INFORMATION PROVIDED START

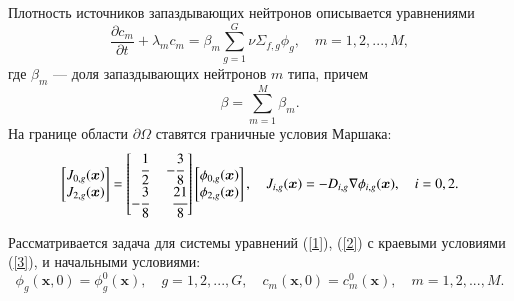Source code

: \documentclass{crm-article}
\begin{document}
Плотность источников запаздывающих нейтронов описывается уравнениями
\begin{equation}\label{2}
 \frac{\partial c_m}{\partial t} + \lambda_m c_m = \beta_m \sum_{g=1}^{G} \nu \Sigma_{f,g} \phi_g,
 \quad m = 1,2, ..., M, 
\end{equation}
где $\beta_m$ --- доля запаздывающих нейтронов $m$ типа, причем
\[
 \beta = \sum_{m=1}^{M} \beta_m.
\] 
На границе области $\partial \Omega$ ставятся граничные условия Маршака:
\begin{equation}\label{3}
\begin{split}
\begin{bmatrix}
J_{0,g}(\bm x)\\
J_{2,g}(\bm x)\\
\end{bmatrix}
=
\begin{bmatrix}
\phantom{-}\cfrac{1}{2} & -\cfrac{3}{8} \\
 -\cfrac{3}{8} & \phantom{-}\cfrac{21}{8} \\
\end{bmatrix}
\begin{bmatrix}
\phi_{0,g}(\bm x) \\
\phi_{2,g}(\bm x) \\
\end{bmatrix},
\quad
J_{i,g}(\bm x) = -D_{i,g}\nabla\phi_{i,g}(\bm x), 
\quad
i = 0, 2.
\end{split}
\end{equation}

Рассматривается задача для системы уравнений (\ref{1}), (\ref{2}) с краевыми условиями (\ref{3}), и начальными условиями:
\begin{equation}\label{4}
 \phi_g(\bm x,0) = \phi_g^0(\bm x), 
  \quad  g = 1,2, ..., G ,
 \quad   c_m(\bm x,0) = c_m^0(\bm x), 
  \quad  m = 1,2, ..., M.
\end{equation}
\end{document}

INFORMATION PROVIDED END

Show the lines where the word "cfrac" appears in the entries.

\phantom{-}\cfrac{1}{2} & -\cfrac{3}{8} \\
 -\cfrac{3}{8} & \phantom{-}\cfrac{21}{8} \\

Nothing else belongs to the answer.